> **WHAT IS BEING ASKED**
When a line in the records contains the string "await", copy that line.

> **EXERCISE DATA**
------------------------------------------------------------

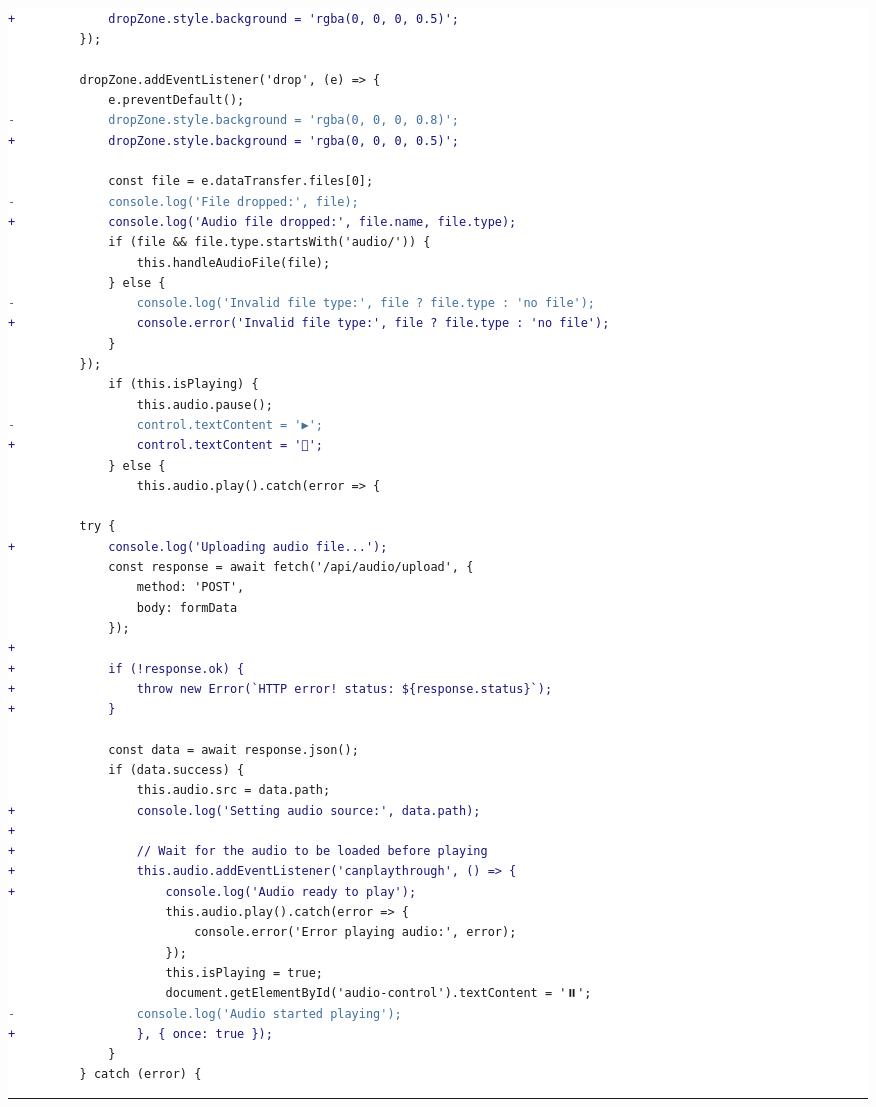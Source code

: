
 ```diff
+             dropZone.style.background = 'rgba(0, 0, 0, 0.5)';
          });
  
          dropZone.addEventListener('drop', (e) => {
              e.preventDefault();
-             dropZone.style.background = 'rgba(0, 0, 0, 0.8)';
+             dropZone.style.background = 'rgba(0, 0, 0, 0.5)';
              
              const file = e.dataTransfer.files[0];
-             console.log('File dropped:', file);
+             console.log('Audio file dropped:', file.name, file.type);
              if (file && file.type.startsWith('audio/')) {
                  this.handleAudioFile(file);
              } else {
-                 console.log('Invalid file type:', file ? file.type : 'no file');
+                 console.error('Invalid file type:', file ? file.type : 'no file');
              }
          });
              if (this.isPlaying) {
                  this.audio.pause();
-                 control.textContent = '▶️';
+                 control.textContent = '🎵';
              } else {
                  this.audio.play().catch(error => {
  
          try {
+             console.log('Uploading audio file...');
              const response = await fetch('/api/audio/upload', {
                  method: 'POST',
                  body: formData
              });
+ 
+             if (!response.ok) {
+                 throw new Error(`HTTP error! status: ${response.status}`);
+             }
  
              const data = await response.json();
              if (data.success) {
                  this.audio.src = data.path;
+                 console.log('Setting audio source:', data.path);
+                 
+                 // Wait for the audio to be loaded before playing
+                 this.audio.addEventListener('canplaythrough', () => {
+                     console.log('Audio ready to play');
                      this.audio.play().catch(error => {
                          console.error('Error playing audio:', error);
                      });
                      this.isPlaying = true;
                      document.getElementById('audio-control').textContent = '⏸️';
-                 console.log('Audio started playing');
+                 }, { once: true });
              }
          } catch (error) {
```

---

------------------------------------------------------------

> **SOLUTION TO THE PROBLEM**
              const response = await fetch('/api/audio/upload', {
              const data = await response.json();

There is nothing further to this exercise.